# What is this horrible gray stuff?



## PrairieLights (Jun 15, 2016)

This LS has been gorgeous until now, when I brought it out to add fragrances and bottle (at 6 wks). Opened for the first time.
This is the first time I actually used preservative. Liquid Germall Plus at .3 %. Kind of makes me not want to use preservatives - or use a TON. 
It is gray - like when aluminum reacts. No real fuzzy stuff or anything that actually looks like mold... and it smells like wonderful LS... but WHAT?!?!?!?! in the world?!


----------



## DeeAnna (Jun 15, 2016)

Did you use distilled water or tap water to dilute? What is your recipe?


----------



## PrairieLights (Jun 15, 2016)

Distilled water.
I have used this recipe before (without germall) without problems. Egads.
This is:
1/2 water 1/2 glycerin for lye
castor 10%
coconut 33%
olive 23%
shea 10%
sunflower 24%
SF 4%
1 t vitamin e at potato stage
1 t sodium lactate at dilution

I always sanitize everything and try to keep fam away by declaring it a "no fly" zone.

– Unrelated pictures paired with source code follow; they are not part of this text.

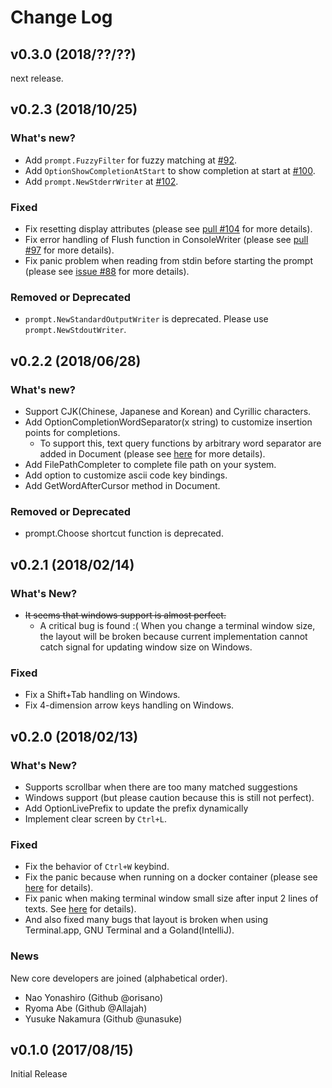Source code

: # Change Log

## v0.3.0 (2018/??/??)

next release.

## v0.2.3 (2018/10/25)

### What's new?

* Add `prompt.FuzzyFilter` for fuzzy matching at [#92](https://github.com/luker983/go-prompt/pull/92).
* Add `OptionShowCompletionAtStart` to show completion at start at [#100](https://github.com/luker983/go-prompt/pull/100).
* Add `prompt.NewStderrWriter` at [#102](https://github.com/luker983/go-prompt/pull/102).

### Fixed

* Fix resetting display attributes (please see [pull #104](https://github.com/luker983/go-prompt/pull/104) for more details).
* Fix error handling of Flush function in ConsoleWriter (please see [pull #97](https://github.com/luker983/go-prompt/pull/97) for more details).
* Fix panic problem when reading from stdin before starting the prompt (please see [issue #88](https://github.com/luker983/go-prompt/issues/88) for more details).

### Removed or Deprecated

* `prompt.NewStandardOutputWriter` is deprecated. Please use `prompt.NewStdoutWriter`.

## v0.2.2 (2018/06/28)

### What's new?

* Support CJK(Chinese, Japanese and Korean) and Cyrillic characters.
* Add OptionCompletionWordSeparator(x string) to customize insertion points for completions.
    * To support this, text query functions by arbitrary word separator are added in Document (please see [here](https://github.com/luker983/go-prompt/pull/79) for more details).
* Add FilePathCompleter to complete file path on your system.
* Add option to customize ascii code key bindings.
* Add GetWordAfterCursor method in Document.

### Removed or Deprecated

* prompt.Choose shortcut function is deprecated.

## v0.2.1 (2018/02/14)

### What's New?

* ~~It seems that windows support is almost perfect.~~
    * A critical bug is found :( When you change a terminal window size, the layout will be broken because current implementation cannot catch signal for updating window size on Windows.

### Fixed

* Fix a Shift+Tab handling on Windows.
* Fix 4-dimension arrow keys handling on Windows.

## v0.2.0 (2018/02/13)

### What's New?

* Supports scrollbar when there are too many matched suggestions
* Windows support (but please caution because this is still not perfect).
* Add OptionLivePrefix to update the prefix dynamically
* Implement clear screen by `Ctrl+L`.

### Fixed

* Fix the behavior of `Ctrl+W` keybind.
* Fix the panic because when running on a docker container (please see [here](https://github.com/luker983/go-prompt/pull/32) for details).
* Fix panic when making terminal window small size after input 2 lines of texts. See [here](https://github.com/luker983/go-prompt/issues/37) for details).
* And also fixed many bugs that layout is broken when using Terminal.app, GNU Terminal and a Goland(IntelliJ).

### News

New core developers are joined (alphabetical order).

* Nao Yonashiro (Github @orisano)
* Ryoma Abe (Github @Allajah)
* Yusuke Nakamura (Github @unasuke)


## v0.1.0 (2017/08/15)

Initial Release

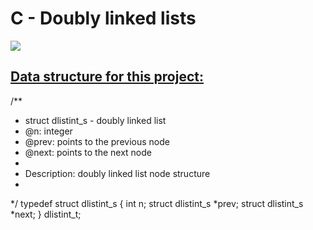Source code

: <h1>C - Doubly linked lists</h1>
<img src="https://miro.medium.com/max/720/0*MMAUumoWF1doLkHY">
<br>
<a href="https://medium.com/@theodoretsori/c-doubly-linked-lists-b607c3435f32"><h2>Data structure for this project:</h2></a>

/**
 * struct dlistint_s - doubly linked list
 * @n: integer
 * @prev: points to the previous node
 * @next: points to the next node
 *
 * Description: doubly linked list node structure
 * 
 */
typedef struct dlistint_s
{
    int n;
    struct dlistint_s *prev;
    struct dlistint_s *next;
} dlistint_t;
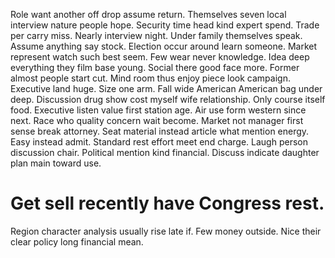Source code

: Role want another off drop assume return. Themselves seven local interview nature people hope.
Security time head kind expert spend. Trade per carry miss.
Nearly interview night. Under family themselves speak. Assume anything say stock.
Election occur around learn someone. Market represent watch such best seem. Few wear never knowledge.
Idea deep everything they film base young. Social there good face more.
Former almost people start cut. Mind room thus enjoy piece look campaign.
Executive land huge. Size one arm.
Fall wide American American bag under deep. Discussion drug show cost myself wife relationship.
Only course itself food. Executive listen value first station age. Air use form western since next.
Race who quality concern wait become. Market not manager first sense break attorney. Seat material instead article what mention energy.
Easy instead admit.
Standard rest effort meet end charge. Laugh person discussion chair. Political mention kind financial. Discuss indicate daughter plan main toward use.
# Get sell recently have Congress rest.
Region character analysis usually rise late if. Few money outside. Nice their clear policy long financial mean.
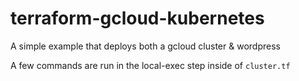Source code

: 
# terraform-gcloud-kubernetes

A simple example that deploys both a gcloud cluster & wordpress


A few commands are run in the local-exec step inside of `cluster.tf`
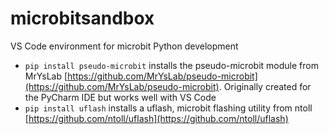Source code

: # microbitsandbox
VS Code environment for microbit Python development
- `pip install pseudo-microbit` installs the pseudo-microbit module from MrYsLab
[https://github.com/MrYsLab/pseudo-microbit](https://github.com/MrYsLab/pseudo-microbit).
Originally created for the PyCharm IDE but works well with VS Code
- `pip install uflash` installs a uflash, microbit flashing utility from ntoll [https://github.com/ntoll/uflash](https://github.com/ntoll/uflash)
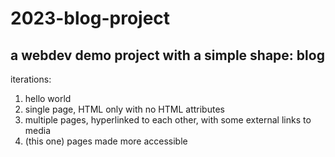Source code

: # 2023-blog-project
## a webdev demo project with a simple shape: blog

iterations:
1. hello world
2. single page, HTML only with no HTML attributes
3. multiple pages, hyperlinked to each other, with some external links to media
4. (this one) pages made more accessible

It is so strange..........Help!
(I am thinking it is trash......... which means I had better start a new batch today...)


----------



## DeeAnna (Jun 15, 2016)

Nothing is jumping out at me as being a problem, so I hope others may have some good suggestions for you. 

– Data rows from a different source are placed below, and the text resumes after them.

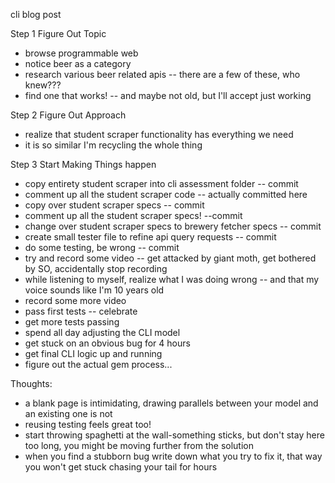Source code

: cli blog post

Step 1 Figure Out Topic
- browse programmable web
- notice beer as a category
- research various beer related apis -- there are a few of these, who knew???
- find one that works!  -- and maybe not old, but I'll accept just working

Step 2 Figure Out Approach
- realize that student scraper functionality has everything we need
- it is so similar I'm recycling the whole thing

Step 3 Start Making Things happen
- copy entirety student scraper into cli assessment folder -- commit
- comment up all the student scraper code -- actually committed here
- copy over student scraper specs -- commit
- comment up all the student scraper specs! --commit
- change over student scraper specs to brewery fetcher specs -- commit
- create small tester file to refine api query requests -- commit
- do some testing, be wrong -- commit
- try and record some video -- get attacked by giant moth, get bothered by SO, accidentally stop recording
- while listening to myself, realize what I was doing wrong -- and that my voice sounds like I'm 10 years old
- record some more video
- pass first tests -- celebrate
- get more tests passing
- spend all day adjusting the CLI model
- get stuck on an obvious bug for 4 hours
- get final CLI logic up and running
- figure out the actual gem process...

Thoughts:
- a blank page is intimidating, drawing parallels between your model and an existing one is not
- reusing testing feels great too!
- start throwing spaghetti at the wall-something sticks, but don't stay here too long, you might be moving further from the solution
- when you find a stubborn bug write down what you try to fix it, that way you won't get stuck chasing your tail for hours
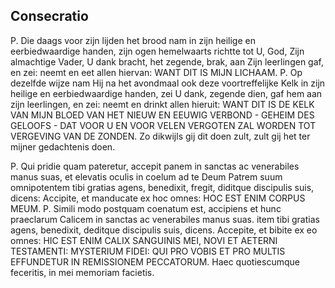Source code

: ## Consecratio

P. Die daags voor zijn lijden het brood nam in zijn heilige en eerbiedwaardige handen, zijn ogen hemelwaarts richtte tot U, God, Zijn almachtige Vader, U dank bracht, het zegende, brak, aan Zijn leerlingen gaf, en zei: neemt en eet allen hiervan: WANT DIT IS MIJN LICHAAM. P. Op dezelfde wijze nam Hij na het avondmaal ook deze voortreffelijke Kelk in zijn heilige en eerbiedwaardige handen, zei U dank, zegende dien, gaf hem aan zijn leerlingen, en zei: neemt en drinkt allen hieruit: WANT DIT IS DE KELK VAN MIJN BLOED VAN HET NIEUW EN EEUWIG VERBOND - GEHEIM DES GELOOFS - DAT VOOR U EN VOOR VELEN VER­GOTEN ZAL WORDEN TOT VERGEVING VAN DE ZONDEN. Zo dikwijls gij dit doen zult, zult gij het ter mijner gedachtenis doen.

P. Qui pridie quam pateretur, accepit panem in sanctas ac venerabiles manus suas, et elevatis oculis in coelum ad te Deum Patrem suum omnipotentem tibi gratias agens, benedixit, fregit, diditque discipulis suis, dicens: Accipite, et manducate ex hoc omnes: HOC EST ENIM CORPUS MEUM. P. Simili modo postquam coenatum est, accipiens et hunc praeclarum Calicem in sanctas ac venerabiles manus suas. item tibi gratias agens, benedixit, deditque discipulis suis, dicens. Accepite, et bibite ex eo omnes: HIC EST ENIM CALIX SANGUINIS MEI, NOVI ET AETERNI TESTAMENTI: MYSTERIUM FIDEI: QUI PRO VOBIS ET PRO MULTIS EFFUNDETUR IN REMISSIONEM PECCATORUM. Haec quotiescumque feceritis, in mei memoriam facietis.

I always use LGP in my diluted soap at 0.5% by weight. I've got a handful of batches under my belt and have never seen this kind of problem, so I can't say I'd blame the LGP without better evidence that it really is the culprit.


----------



## PrairieLights (Jun 15, 2016)

I agree. As much as I'd like to blame preservatives, I am reasonably sure that is not the problem. But it is so strange. It really looks like when aluminum reacts with... something familiar that is just not coming to me. I use stainless for my stick blender and whisk (if I use it)... spatula is that soaping rubber plastic stuff - wow, my brain is just not working to come up with the word!... bamboo stirring spoon if I use it... glass mason jar..... just no aluminum anywhere!
I hope someone can shed light on it before I just throw it out and try again (ack). The one picture does show the previous batch leftovers - same recipe - nice and golden without any gray. That batch is 4 months old.


----------



## DeeAnna (Jun 15, 2016)

I looked at the canning jar lid and ring for deterioration too. Didn't see anything obvious in your pic.


----------



## cmzaha (Jun 15, 2016)

I also use LGP in all liquid  and cream soaps with no problems. Sorry cannot help you with what it is, since it is gray.


----------



## PrairieLights (Jun 15, 2016)

Heeeeyyyyyy!!!


----------



## Seawolfe (Jun 15, 2016)

When did you add the Germall? I know it needs to be below a certain temp for lotion making. But I thought that was just for it to be effective...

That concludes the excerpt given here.